Source texts of formatted documents:
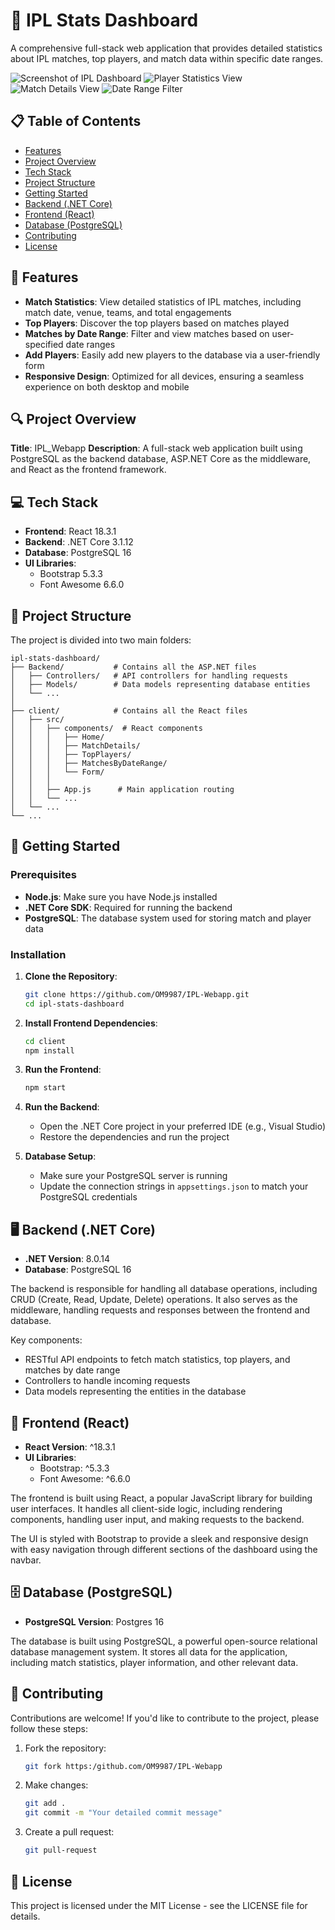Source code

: # 🏏 IPL Stats Dashboard

A comprehensive full-stack web application that provides detailed statistics about IPL matches, top players, and match data within specific date ranges.

![Screenshot of IPL Dashboard](https://github.com/user-attachments/assets/7dd228e8-10cd-42bf-b1d7-f3e339ab3588)
![Player Statistics View](https://github.com/user-attachments/assets/c69813d1-7fb9-464b-8dbb-483fd71c8d78)
![Match Details View](https://github.com/user-attachments/assets/9ccda033-0c23-4a25-a61b-f6e849f20987)
![Date Range Filter](https://github.com/user-attachments/assets/d40524e4-360e-4391-a436-eab9e7eaf607)

## 📋 Table of Contents
- [Features](#-features)
- [Project Overview](#-project-overview)
- [Tech Stack](#-tech-stack)
- [Project Structure](#-project-structure)
- [Getting Started](#-getting-started)
- [Backend (.NET Core)](#-backend-net-core)
- [Frontend (React)](#-frontend-react)
- [Database (PostgreSQL)](#-database-postgresql)
- [Contributing](#-contributing)
- [License](#-license)

## 🌟 Features

- **Match Statistics**: View detailed statistics of IPL matches, including match date, venue, teams, and total engagements
- **Top Players**: Discover the top players based on matches played
- **Matches by Date Range**: Filter and view matches based on user-specified date ranges
- **Add Players**: Easily add new players to the database via a user-friendly form
- **Responsive Design**: Optimized for all devices, ensuring a seamless experience on both desktop and mobile

## 🔍 Project Overview

**Title**: IPL_Webapp
**Description**: A full-stack web application built using PostgreSQL as the backend database, ASP.NET Core as the middleware, and React as the frontend framework.

## 💻 Tech Stack

- **Frontend**: React 18.3.1
- **Backend**: .NET Core 3.1.12
- **Database**: PostgreSQL 16
- **UI Libraries**: 
  - Bootstrap 5.3.3
  - Font Awesome 6.6.0

## 📁 Project Structure

The project is divided into two main folders:

```
ipl-stats-dashboard/
├── Backend/           # Contains all the ASP.NET files
│   ├── Controllers/   # API controllers for handling requests
│   ├── Models/        # Data models representing database entities
│   └── ...
│
├── client/            # Contains all the React files
│   ├── src/
│   │   ├── components/  # React components
│   │   │   ├── Home/
│   │   │   ├── MatchDetails/
│   │   │   ├── TopPlayers/
│   │   │   ├── MatchesByDateRange/
│   │   │   └── Form/
│   │   │
│   │   ├── App.js      # Main application routing
│   │   └── ...
│   └── ...
└── ...
```

## 🚀 Getting Started

### Prerequisites

- **Node.js**: Make sure you have Node.js installed
- **.NET Core SDK**: Required for running the backend
- **PostgreSQL**: The database system used for storing match and player data

### Installation

1. **Clone the Repository**:
   ```bash
   git clone https://github.com/OM9987/IPL-Webapp.git
   cd ipl-stats-dashboard
   ```

2. **Install Frontend Dependencies**:
   ```bash
   cd client
   npm install
   ```

3. **Run the Frontend**:
   ```bash
   npm start
   ```

4. **Run the Backend**:
   - Open the .NET Core project in your preferred IDE (e.g., Visual Studio)
   - Restore the dependencies and run the project

5. **Database Setup**:
   - Make sure your PostgreSQL server is running
   - Update the connection strings in `appsettings.json` to match your PostgreSQL credentials

## 🖥️ Backend (.NET Core)

- **.NET Version**: 8.0.14
- **Database**: PostgreSQL 16

The backend is responsible for handling all database operations, including CRUD (Create, Read, Update, Delete) operations. It also serves as the middleware, handling requests and responses between the frontend and database.

Key components:
- RESTful API endpoints to fetch match statistics, top players, and matches by date range
- Controllers to handle incoming requests
- Data models representing the entities in the database

## 🎨 Frontend (React)

- **React Version**: ^18.3.1
- **UI Libraries**: 
  - Bootstrap: ^5.3.3
  - Font Awesome: ^6.6.0

The frontend is built using React, a popular JavaScript library for building user interfaces. It handles all client-side logic, including rendering components, handling user input, and making requests to the backend.

The UI is styled with Bootstrap to provide a sleek and responsive design with easy navigation through different sections of the dashboard using the navbar.

## 🗄️ Database (PostgreSQL)

- **PostgreSQL Version**: Postgres 16

The database is built using PostgreSQL, a powerful open-source relational database management system. It stores all data for the application, including match statistics, player information, and other relevant data.

## 👥 Contributing

Contributions are welcome! If you'd like to contribute to the project, please follow these steps:

1. Fork the repository:
   ```bash
   git fork https:/github.com/OM9987/IPL-Webapp
   ```

2. Make changes:
   ```bash
   git add .
   git commit -m "Your detailed commit message"
   ```

3. Create a pull request:
   ```bash
   git pull-request
   ```

## 📄 License

This project is licensed under the MIT License - see the LICENSE file for details.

**What needs to be done**. Only those lines of the entries above that run from the line containing "- Restore the" to the line containing "## 🖥️ Backend (.NET Core)", both included, should be transcribed exactly.

**Answer to this exercise**.
   - Restore the dependencies and run the project

5. **Database Setup**:
   - Make sure your PostgreSQL server is running
   - Update the connection strings in `appsettings.json` to match your PostgreSQL credentials

## 🖥️ Backend (.NET Core)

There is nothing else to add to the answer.